RECORDS FOR THE TASK:
- - - -
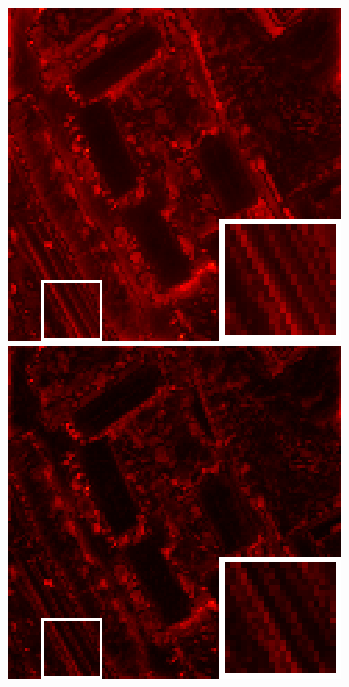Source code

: \begin{figure}[t]
\begin{center}
\begin{minipage}{0.15\hsize}
		\end{minipage}
		\begin{minipage}{0.15\hsize}
			\centerline{\includegraphics[width=\hsize]{./fig_supplement/SAM_map_color_woboundary/PaviaU120/sam_map_STV.eps}} %
		\end{minipage}
		\begin{minipage}{0.15\hsize}
			\centerline{\includegraphics[width=\hsize]{./fig_supplement/SAM_map_color_woboundary/PaviaU120/sam_map_SSST.eps}} %
		\end{minipage}
		\begin{minipage}{0.050\hsize}
			\centerline{\hspace{\hsize}} %
		\end{minipage}
		

\end{center}
\end{figure}
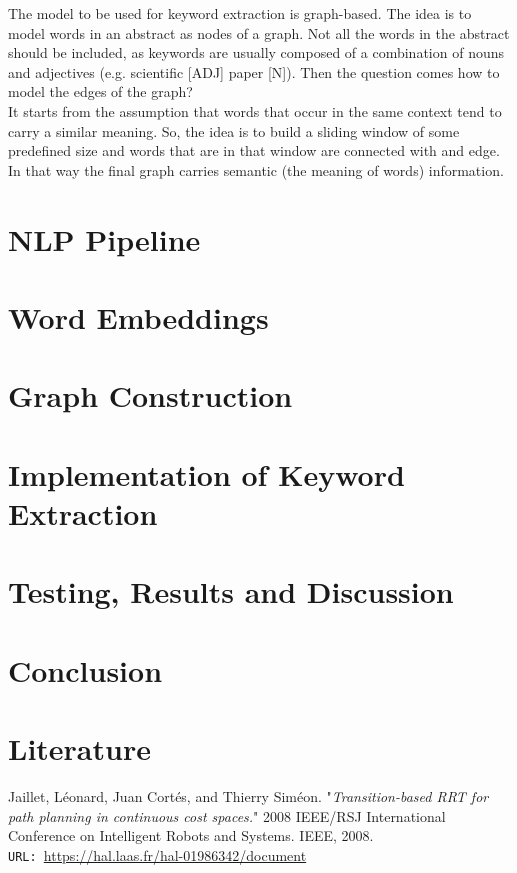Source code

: \documentclass[12pt]{article}
\numberwithin{equation}{section}
\begin{document}
\begin{spacing}{1.5}
	The model to be used for keyword extraction is graph-based. The idea is to model words in an abstract as nodes of a graph. Not all the words in the abstract should be included, as keywords are usually composed of a combination of nouns and adjectives (e.g. scientific [ADJ] paper [N]). Then the question comes how to model the edges of the graph? \\
	It starts from the assumption that words that occur in the same context tend to carry a similar meaning. So, the idea is to build a sliding window of some predefined size and words that are in that window are connected with and edge. In that way the final graph carries semantic (the meaning of words) information.
	\section{NLP Pipeline}
	 
	\section{Word Embeddings}
	
	\section{Graph Construction}
	
	\section{Implementation of Keyword Extraction}
	
	\section{Testing, Results and Discussion}
	
	\section{Conclusion}
	
	\newpage
	\section{Literature}
	
	\begin{thebibliography}{8}
		Jaillet, Léonard, Juan Cortés, and Thierry Siméon. "\textit{Transition-based RRT for path planning in continuous cost spaces.}" 2008 IEEE/RSJ International Conference on Intelligent Robots and Systems. IEEE, 2008. \\
		\texttt{URL: }\url{https://hal.laas.fr/hal-01986342/document}
		

\end{thebibliography}
\end{spacing}
\end{document}

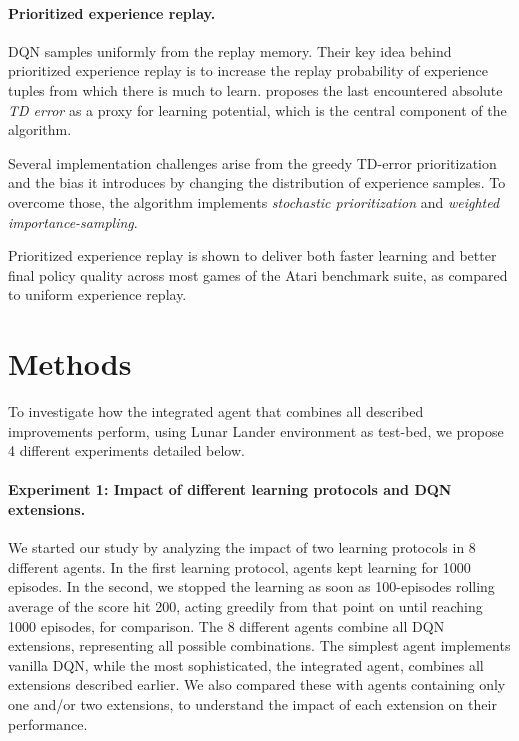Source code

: \documentclass{article}
\begin{document}
    \paragraph{Prioritized experience replay.}
    DQN samples uniformly from the replay memory.
    Their key idea behind prioritized experience replay is to increase the replay probability of experience tuples from which there is much to learn.
    \cite{per} proposes the last encountered absolute \emph{TD error} as a proxy for learning potential, which is the central component of the algorithm.

    Several implementation challenges arise from the greedy TD-error prioritization and the bias it introduces by changing the distribution of experience samples.
    To overcome those, the algorithm implements \emph{stochastic prioritization} and \emph{weighted importance-sampling}.

    Prioritized experience replay is shown to deliver both faster learning and better final policy quality across most games of the Atari benchmark suite, as compared to uniform experience replay.

    \section{Methods}
    \label{sec:methods}
    To investigate how the integrated agent that combines all described improvements perform, using Lunar Lander environment as test-bed, we propose 4 different experiments detailed below.

    \paragraph{Experiment 1: Impact of different learning protocols and DQN extensions.}
    We started our study by analyzing the impact of two learning protocols in 8 different agents.
    In the first learning protocol, agents kept learning for 1000 episodes.
    In the second, we stopped the learning as soon as 100-episodes rolling average of the score hit 200, acting greedily from that point on until reaching 1000 episodes, for comparison.
    The 8 different agents combine all DQN extensions, representing all possible combinations.
    The simplest agent implements vanilla DQN, while the most sophisticated, the integrated agent, combines all extensions described earlier.
    We also compared these with agents containing only one and/or two extensions, to understand the impact of each extension on their performance.
\end{document}
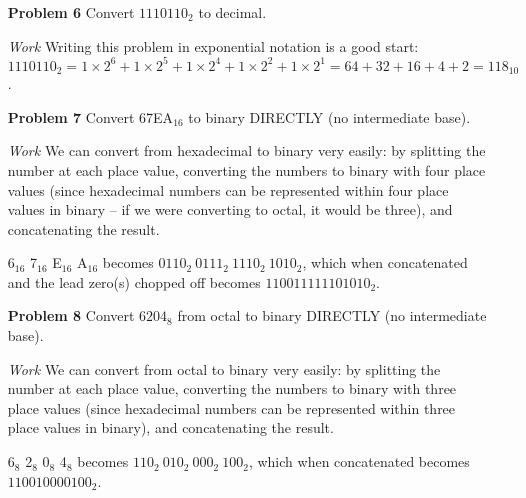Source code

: \documentclass[12pt]{article}
\begin{document}
\begin{enumerate}
  \item[\textbf{Problem 6}] Convert $1110110_2$ to decimal.
\end{enumerate}

\begin{enumerate}
  \item[\textit{Work}] Writing this problem in exponential notation is a good start: $1110110_2 = 1\times2^6+1\times2^5+1\times2^4+1\times2^2+1\times2^1 = 64+32+16+4+2=118_{10}$.
\end{enumerate}


\begin{enumerate}
  \item[\textbf{Problem 7}] Convert 67EA$_{16}$ to binary DIRECTLY (no intermediate base).
\end{enumerate}

\begin{enumerate}
  \item[\textit{Work}] We can convert from hexadecimal to binary very easily: by splitting the number at each place value, converting the numbers to binary with four place values (since hexadecimal numbers can be represented within four place values in binary -- if we were converting to octal, it would be three), and concatenating the result.
  \item[] 6$_{16}$ 7$_{16}$ E$_{16}$ A$_{16}$ becomes $0110_2\ 0111_2\ 1110_2\ 1010_2$, which when concatenated and the lead zero(s) chopped off becomes $110011111101010_2$.
\end{enumerate}


\begin{enumerate}
  \item[\textbf{Problem 8}] Convert $6204_8$ from octal to binary DIRECTLY (no intermediate base).
\end{enumerate}

\begin{enumerate}
  \item[\textit{Work}] We can convert from octal to binary very easily: by splitting the number at each place value, converting the numbers to binary with three place values (since hexadecimal numbers can be represented within three place values in binary), and concatenating the result.
  \item[] 6$_8$ 2$_8$ 0$_8$ 4$_8$ becomes $110_2\ 010_2\ 000_2\ 100_2$, which when concatenated becomes $110010000100_2$.
\end{enumerate}
\end{document}
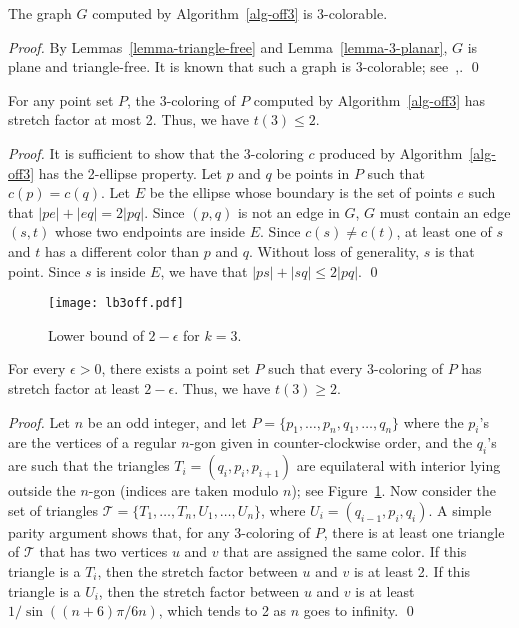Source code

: \documentclass[pdftex,leqno,fleqn,12pts]{llncs}
\begin{document}
\begin{lemma} \label{lemma-3col} 
The graph $G$ computed by Algorithm~\ref{alg-off3} is 3-colorable.
\end{lemma}
\begin{proof}
By Lemmas~\ref{lemma-triangle-free} and Lemma~\ref{lemma-3-planar},
$G$ is plane and triangle-free. It is known that such a graph is
3-colorable; see~\cite{g3color},\cite{thomassen03}.
\qed 
\end{proof}

\begin{lemma}\label{prop-ub3off} 
For any point set $P$, the 3-coloring of $P$ computed by 
Algorithm~\ref{alg-off3} has stretch factor at most 2. Thus, we 
have $t(3)\leq 2$.
\end{lemma}
\begin{proof}
It is sufficient to show that the 3-coloring $c$ produced by
Algorithm~\ref{alg-off3} has the 2-ellipse property. Let $p$ and $q$ be 
points in $P$ such that $c(p)=c(q)$. Let $E$ be the ellipse
whose boundary is the set of points $e$ such that $|pe|+|eq|=2|pq|$.
Since $(p,q)$ is not an edge in $G$, $G$ must contain an edge $(s,t)$
whose two endpoints are inside $E$. Since $c(s)\neq c(t)$, at least
one of $s$ and $t$ has a different color than $p$ and $q$.
Without loss of generality, $s$ is that point. Since $s$ is inside
$E$, we have that $|ps|+|sq|\leq 2|pq|$.
\qed 
\end{proof}

\begin{figure}[h]
\centering\texttt{[image: lb3off.pdf]}\caption{Lower bound of
$2-\epsilon$ for $k=3$.}\label{fig-lb3off}
\end{figure}

\begin{lemma} 
For every $\epsilon>0$, there exists a point set $P$ such that every
$3$-coloring of $P$ has stretch factor at least $2-\epsilon$. 
Thus, we have $t(3)\geq 2$.
\end{lemma}
\begin{proof} 
Let $n$ be an odd integer, and let 
$P=\{p_1,\ldots,p_n,q_1,\ldots,q_n\}$ where the $p_i$'s are the vertices 
of a regular $n$-gon given in counter-clockwise order, and the $q_i$'s 
are such that the triangles $T_i=(q_i,p_i,p_{i+1})$ are equilateral with interior lying outside the $n$-gon
(indices are taken modulo $n$); see Figure~\ref{fig-lb3off}.
Now consider the set of triangles 
$\mathcal{T}=\{T_1,\ldots,T_n,U_1,\ldots,U_n\}$, where
$U_i=(q_{i-1},p_i,q_i)$. A simple parity argument shows
that, for any 3-coloring of $P$, there is at least one triangle of
$\mathcal{T}$ that has two vertices $u$ and $v$ that are assigned
the same color. If this triangle is a $T_i$, then the stretch factor
between $u$ and $v$ is at least 2. If this triangle is a $U_i$, then
the stretch factor between $u$ and $v$ is at least
$ 1/\sin((n+6)\pi/6n)$, which tends to 2 as $n$ goes to infinity.
\qed 
\end{proof}
\end{document}
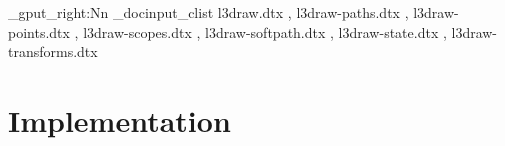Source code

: \documentclass{l3doc}
\begin{document}
\makeatletter
\let\DelayPrintIndex\PrintIndex
\let\PrintIndex\@empty
\makeatother

\ExplSyntaxOn
\clist_gput_right:Nn \g_docinput_clist
  {
    l3draw.dtx            ,
    l3draw-paths.dtx      ,
    l3draw-points.dtx     ,
    l3draw-scopes.dtx     ,
    l3draw-softpath.dtx   ,
    l3draw-state.dtx      ,
    l3draw-transforms.dtx
  }
\ExplSyntaxOff

\part{Implementation}

\def\maketitle{}
\EnableImplementation
\DisableDocumentation
\DocInputAgain

\clearpage

\DelayPrintIndex
\end{document}
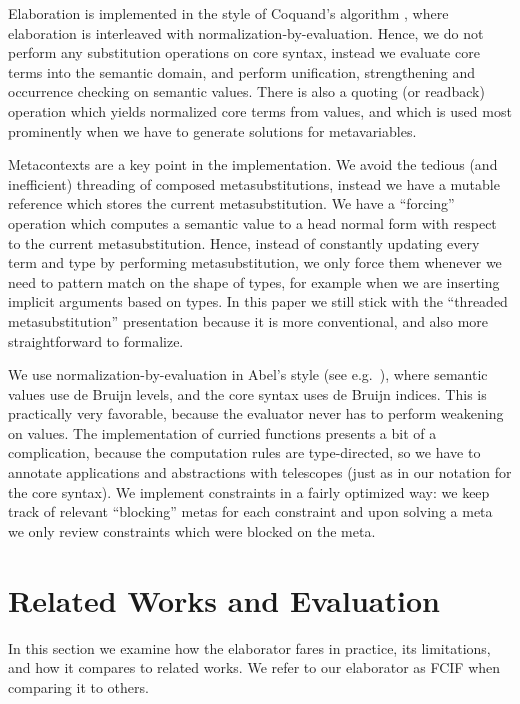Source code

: \documentclass[acmsmall,review,anonymous,prologue,dvipsnames]{acmart}\settopmatter{printfolios=true,printccs=false,printacmref=false}
\theoremstyle{remark}
\begin{document}
Elaboration is implemented in the style of Coquand's algorithm
\cite{coquand1996algorithm}, where elaboration is interleaved with
normalization-by-evaluation. Hence, we do not perform any substitution
operations on core syntax, instead we evaluate core terms into the semantic
domain, and perform unification, strengthening and occurrence checking on
semantic values. There is also a quoting (or readback) operation which yields
normalized core terms from values, and which is used most prominently when we
have to generate solutions for metavariables.

Metacontexts are a key point in the implementation. We avoid the tedious (and
inefficient) threading of composed metasubstitutions, instead we have a mutable
reference which stores the current metasubstitution. We have a ``forcing''
operation which computes a semantic value to a head normal form with respect to
the current metasubstitution. Hence, instead of constantly updating every term
and type by performing metasubstitution, we only force them whenever we need to
pattern match on the shape of types, for example when we are inserting implicit
arguments based on types. In this paper we still stick with the ``threaded
metasubstitution'' presentation because it is more conventional, and also more
straightforward to formalize.

We use normalization-by-evaluation in Abel's style (see
e.g.\ \cite[Chapter~3]{abel2013normalization}), where semantic values use de
Bruijn levels, and the core syntax uses de Bruijn indices. This is practically
very favorable, because the evaluator never has to perform weakening on values.
The implementation of curried functions presents a bit of a complication,
because the computation rules are type-directed, so we have to annotate
applications and abstractions with telescopes (just as in our notation for the
core syntax). We implement constraints in a fairly optimized way: we keep track
of relevant ``blocking'' metas for each constraint and upon solving a meta we
only review constraints which were blocked on the meta.

\section{Related Works and Evaluation}
\label{sec:impl_and_eval}

In this section we examine how the elaborator fares in practice, its
limitations, and how it compares to related works. We refer to our elaborator as
FCIF when comparing it to others.
\end{document}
- - - -
WHAT IS REQUIRED:
A verbatim transcription is needed of the lines above, starting at the line with "Now consider the set of triangles" and ending at the line with "the stretch factor between", both included, and of nothing else.

RESULT OF THE TASK:
Now consider the set of triangles 
$\mathcal{T}=\{T_1,\ldots,T_n,U_1,\ldots,U_n\}$, where
$U_i=(q_{i-1},p_i,q_i)$. A simple parity argument shows
that, for any 3-coloring of $P$, there is at least one triangle of
$\mathcal{T}$ that has two vertices $u$ and $v$ that are assigned
the same color. If this triangle is a $T_i$, then the stretch factor
between $u$ and $v$ is at least 2. If this triangle is a $U_i$, then
the stretch factor between $u$ and $v$ is at least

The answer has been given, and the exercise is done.